Task statement:
Copy out every line of the data where the word "instead" is found.

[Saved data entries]
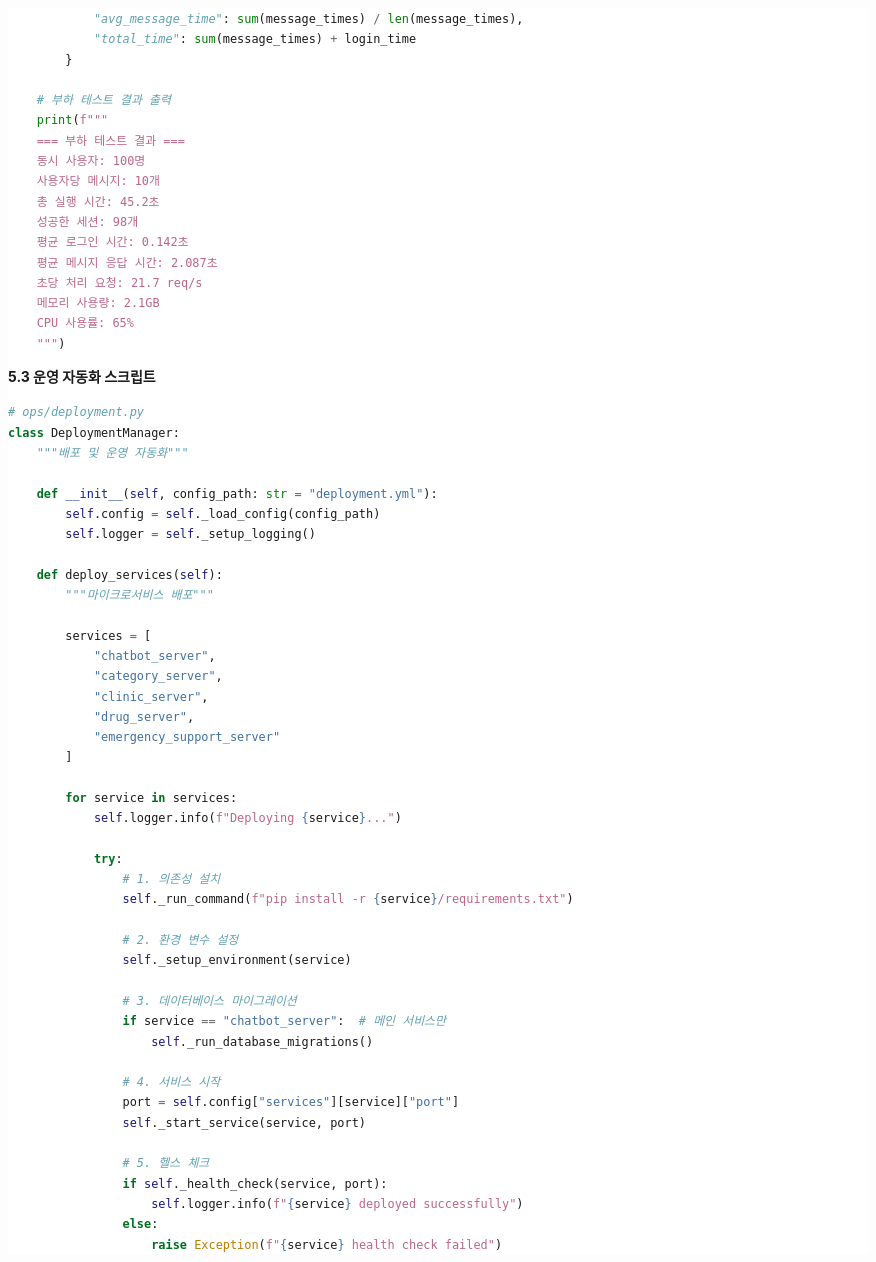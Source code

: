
 ```python
            "avg_message_time": sum(message_times) / len(message_times),
            "total_time": sum(message_times) + login_time
        }
    
    # 부하 테스트 결과 출력
    print(f"""
    === 부하 테스트 결과 ===
    동시 사용자: 100명
    사용자당 메시지: 10개
    총 실행 시간: 45.2초
    성공한 세션: 98개
    평균 로그인 시간: 0.142초
    평균 메시지 응답 시간: 2.087초
    초당 처리 요청: 21.7 req/s
    메모리 사용량: 2.1GB
    CPU 사용률: 65%
    """)
```

**5.3 운영 자동화 스크립트**

```python
# ops/deployment.py
class DeploymentManager:
    """배포 및 운영 자동화"""
    
    def __init__(self, config_path: str = "deployment.yml"):
        self.config = self._load_config(config_path)
        self.logger = self._setup_logging()
        
    def deploy_services(self):
        """마이크로서비스 배포"""
        
        services = [
            "chatbot_server",
            "category_server", 
            "clinic_server",
            "drug_server",
            "emergency_support_server"
        ]
        
        for service in services:
            self.logger.info(f"Deploying {service}...")
            
            try:
                # 1. 의존성 설치
                self._run_command(f"pip install -r {service}/requirements.txt")
                
                # 2. 환경 변수 설정
                self._setup_environment(service)
                
                # 3. 데이터베이스 마이그레이션
                if service == "chatbot_server":  # 메인 서비스만
                    self._run_database_migrations()
                
                # 4. 서비스 시작
                port = self.config["services"][service]["port"]
                self._start_service(service, port)
                
                # 5. 헬스 체크
                if self._health_check(service, port):
                    self.logger.info(f"{service} deployed successfully")
                else:
                    raise Exception(f"{service} health check failed")
```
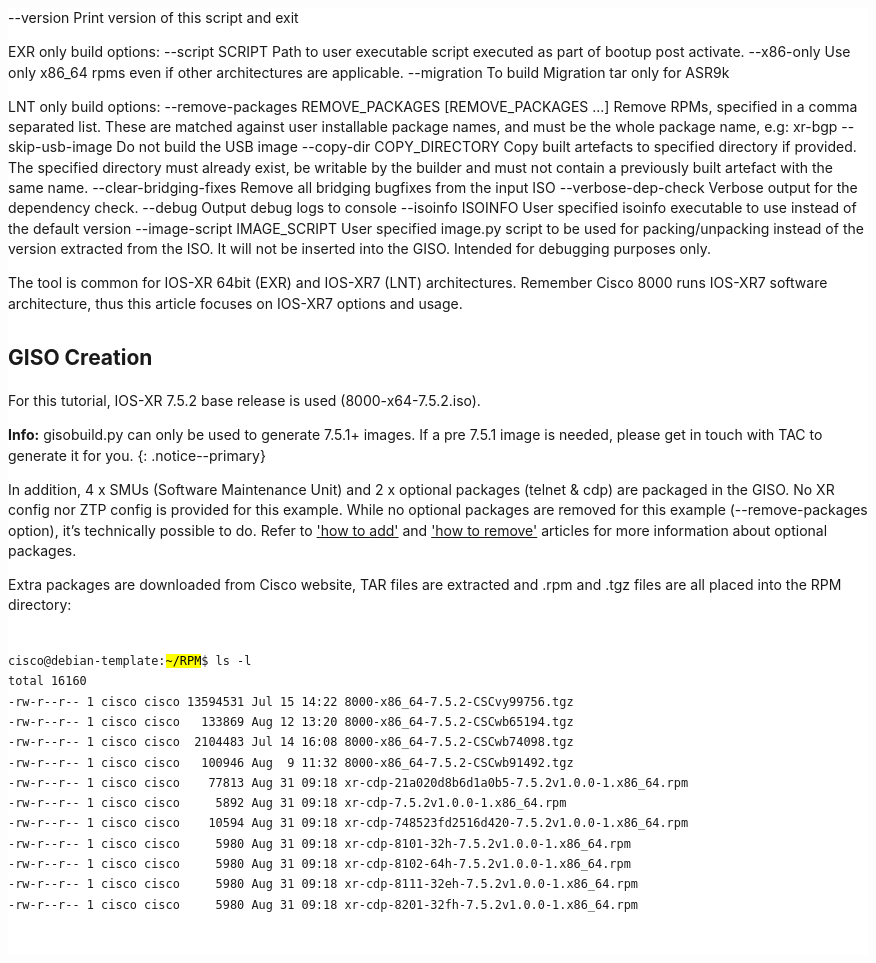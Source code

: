   --version             Print version of this script and exit

EXR only build options:
  --script SCRIPT       Path to user executable script executed as part of bootup post activate.
  --x86-only            Use only x86_64 rpms even if other architectures are applicable.
  --migration           To build Migration tar only for ASR9k

LNT only build options:
  --remove-packages REMOVE_PACKAGES [REMOVE_PACKAGES ...]
                        Remove RPMs, specified in a comma separated list. These are matched against user installable package names, and must be the whole package name, e.g: xr-bgp
  --skip-usb-image      Do not build the USB image
  --copy-dir COPY_DIRECTORY
                        Copy built artefacts to specified directory if provided. The specified directory must already exist, be writable by the builder and must not contain a previously
                        built artefact with the same name.
  --clear-bridging-fixes
                        Remove all bridging bugfixes from the input ISO
  --verbose-dep-check   Verbose output for the dependency check.
  --debug               Output debug logs to console
  --isoinfo ISOINFO     User specified isoinfo executable to use instead of the default version
  --image-script IMAGE_SCRIPT
                        User specified image.py script to be used for packing/unpacking instead of the version extracted from the ISO. It will not be inserted into the GISO. Intended for
                        debugging purposes only.
</code>
</pre>
</div>

The tool is common for IOS-XR 64bit (EXR) and IOS-XR7 (LNT) architectures. Remember Cisco 8000 runs IOS-XR7 software architecture, thus this article focuses on IOS-XR7 options and usage.

## GISO Creation

For this tutorial, IOS-XR 7.5.2 base release is used (8000-x64-7.5.2.iso).

**Info:** gisobuild.py can only be used to generate 7.5.1+ images. If a pre 7.5.1 image is needed, please get in touch with TAC to generate it for you.
{: .notice--primary}

In addition, 4 x SMUs (Software Maintenance Unit) and 2 x optional packages (telnet & cdp) are packaged in the GISO. No XR config nor ZTP config is provided for this example.
While no optional packages are removed for this example (--remove-packages option), it’s technically possible to do. Refer to ['how to add'](https://xrdocs.io/8000/tutorials/8000-software-xr7-add-package/) and ['how to remove'](https://xrdocs.io/8000/tutorials/8000-software-xr7-remove-package/) articles for more information about optional packages.

Extra packages are downloaded from Cisco website, TAR files are extracted and .rpm and .tgz files are all placed into the RPM directory:

<div class="highlighter-rouge">
<pre class="highlight">
<code>
cisco@debian-template:<mark>~/RPM</mark>$ ls -l
total 16160
-rw-r--r-- 1 cisco cisco 13594531 Jul 15 14:22 8000-x86_64-7.5.2-CSCvy99756.tgz
-rw-r--r-- 1 cisco cisco   133869 Aug 12 13:20 8000-x86_64-7.5.2-CSCwb65194.tgz
-rw-r--r-- 1 cisco cisco  2104483 Jul 14 16:08 8000-x86_64-7.5.2-CSCwb74098.tgz
-rw-r--r-- 1 cisco cisco   100946 Aug  9 11:32 8000-x86_64-7.5.2-CSCwb91492.tgz
-rw-r--r-- 1 cisco cisco    77813 Aug 31 09:18 xr-cdp-21a020d8b6d1a0b5-7.5.2v1.0.0-1.x86_64.rpm
-rw-r--r-- 1 cisco cisco     5892 Aug 31 09:18 xr-cdp-7.5.2v1.0.0-1.x86_64.rpm
-rw-r--r-- 1 cisco cisco    10594 Aug 31 09:18 xr-cdp-748523fd2516d420-7.5.2v1.0.0-1.x86_64.rpm
-rw-r--r-- 1 cisco cisco     5980 Aug 31 09:18 xr-cdp-8101-32h-7.5.2v1.0.0-1.x86_64.rpm
-rw-r--r-- 1 cisco cisco     5980 Aug 31 09:18 xr-cdp-8102-64h-7.5.2v1.0.0-1.x86_64.rpm
-rw-r--r-- 1 cisco cisco     5980 Aug 31 09:18 xr-cdp-8111-32eh-7.5.2v1.0.0-1.x86_64.rpm
-rw-r--r-- 1 cisco cisco     5980 Aug 31 09:18 xr-cdp-8201-32fh-7.5.2v1.0.0-1.x86_64.rpm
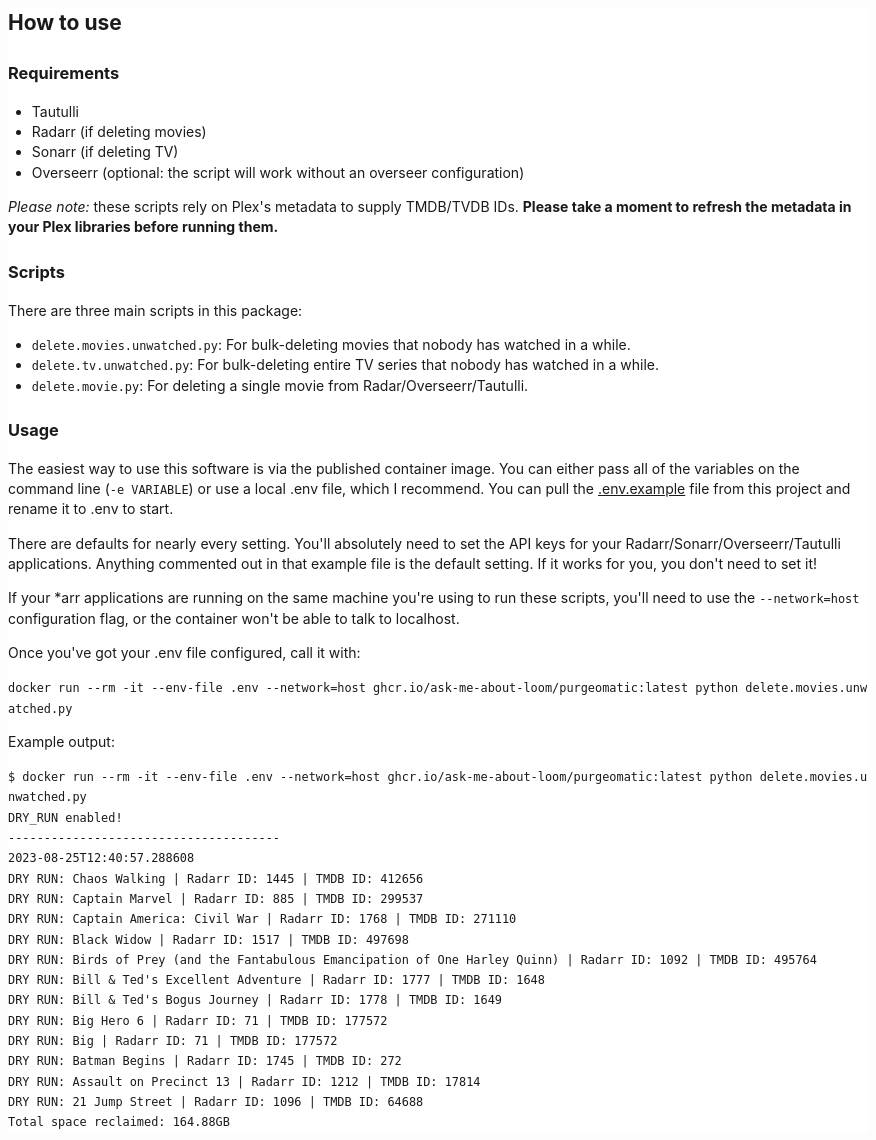 ## How to use

### Requirements

 - Tautulli
 - Radarr (if deleting movies)
 - Sonarr (if deleting TV)
 - Overseerr (optional: the script will work without an overseer configuration)

*Please note:* these scripts rely on Plex's metadata to supply TMDB/TVDB IDs. **Please take a moment to refresh the metadata in your Plex libraries before running them.**

### Scripts

There are three main scripts in this package:

- `delete.movies.unwatched.py`: For bulk-deleting movies that nobody has watched in a while.
- `delete.tv.unwatched.py`: For bulk-deleting entire TV series that nobody has watched in a while.
- `delete.movie.py`: For deleting a single movie from Radar/Overseerr/Tautulli. 

### Usage

The easiest way to use this software is via the published container image. You can either pass all of the variables on the command line (`-e VARIABLE`) or use a local .env file, which I recommend. You can pull the [.env.example](https://github.com/ASK-ME-ABOUT-LOOM/purgeomatic/blob/main/.env.example) file from this project and rename it to .env to start. 

There are defaults for nearly every setting. You'll absolutely need to set the API keys for your Radarr/Sonarr/Overseerr/Tautulli applications. Anything commented out in that example file is the default setting. If it works for you, you don't need to set it! 

If your *arr applications are running on the same machine you're using to run these scripts, you'll need to use the `--network=host` configuration flag, or the container won't be able to talk to localhost.

Once you've got your .env file configured, call it with:

`docker run --rm -it --env-file .env --network=host ghcr.io/ask-me-about-loom/purgeomatic:latest python delete.movies.unwatched.py`

Example output:

```
$ docker run --rm -it --env-file .env --network=host ghcr.io/ask-me-about-loom/purgeomatic:latest python delete.movies.unwatched.py
DRY_RUN enabled!
--------------------------------------
2023-08-25T12:40:57.288608
DRY RUN: Chaos Walking | Radarr ID: 1445 | TMDB ID: 412656
DRY RUN: Captain Marvel | Radarr ID: 885 | TMDB ID: 299537
DRY RUN: Captain America: Civil War | Radarr ID: 1768 | TMDB ID: 271110
DRY RUN: Black Widow | Radarr ID: 1517 | TMDB ID: 497698
DRY RUN: Birds of Prey (and the Fantabulous Emancipation of One Harley Quinn) | Radarr ID: 1092 | TMDB ID: 495764
DRY RUN: Bill & Ted's Excellent Adventure | Radarr ID: 1777 | TMDB ID: 1648
DRY RUN: Bill & Ted's Bogus Journey | Radarr ID: 1778 | TMDB ID: 1649
DRY RUN: Big Hero 6 | Radarr ID: 71 | TMDB ID: 177572
DRY RUN: Big | Radarr ID: 71 | TMDB ID: 177572
DRY RUN: Batman Begins | Radarr ID: 1745 | TMDB ID: 272
DRY RUN: Assault on Precinct 13 | Radarr ID: 1212 | TMDB ID: 17814
DRY RUN: 21 Jump Street | Radarr ID: 1096 | TMDB ID: 64688
Total space reclaimed: 164.88GB
```

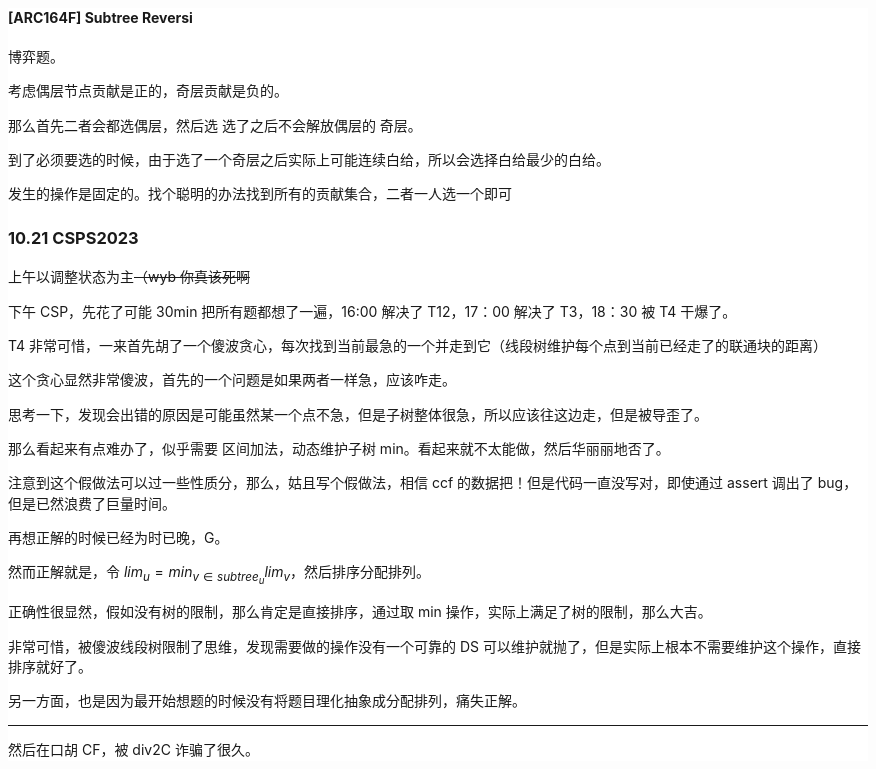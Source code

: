 #### \[ARC164F\] Subtree Reversi

博弈题。

考虑偶层节点贡献是正的，奇层贡献是负的。

那么首先二者会都选偶层，然后选 选了之后不会解放偶层的 奇层。

到了必须要选的时候，由于选了一个奇层之后实际上可能连续白给，所以会选择白给最少的白给。

发生的操作是固定的。找个聪明的办法找到所有的贡献集合，二者一人选一个即可

### 10.21 CSPS2023

上午以调整状态为主~~（wyb 你真该死啊~~

下午 CSP，先花了可能 30min 把所有题都想了一遍，16:00 解决了 T12，17：00 解决了 T3，18：30 被 T4 干爆了。

T4 非常可惜，一来首先胡了一个傻波贪心，每次找到当前最急的一个并走到它（线段树维护每个点到当前已经走了的联通块的距离）

这个贪心显然非常傻波，首先的一个问题是如果两者一样急，应该咋走。

思考一下，发现会出错的原因是可能虽然某一个点不急，但是子树整体很急，所以应该往这边走，但是被导歪了。

那么看起来有点难办了，似乎需要 区间加法，动态维护子树 min。看起来就不太能做，然后华丽丽地否了。

注意到这个假做法可以过一些性质分，那么，姑且写个假做法，相信 ccf 的数据把！但是代码一直没写对，即使通过 assert 调出了 bug，但是已然浪费了巨量时间。

再想正解的时候已经为时已晚，G。

然而正解就是，令 $lim_u = min_{v\in subtree_u} lim_v$，然后排序分配排列。

正确性很显然，假如没有树的限制，那么肯定是直接排序，通过取 min 操作，实际上满足了树的限制，那么大吉。

非常可惜，被傻波线段树限制了思维，发现需要做的操作没有一个可靠的 DS 可以维护就抛了，但是实际上根本不需要维护这个操作，直接排序就好了。

另一方面，也是因为最开始想题的时候没有将题目理化抽象成分配排列，痛失正解。

---

然后在口胡 CF，被 div2C 诈骗了很久。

Response area:
  --isoinfo ISOINFO     User specified isoinfo executable to use instead of the default version
                        User specified image.py script to be used for packing/unpacking instead of the version extracted from the ISO. It will not be inserted into the GISO. Intended for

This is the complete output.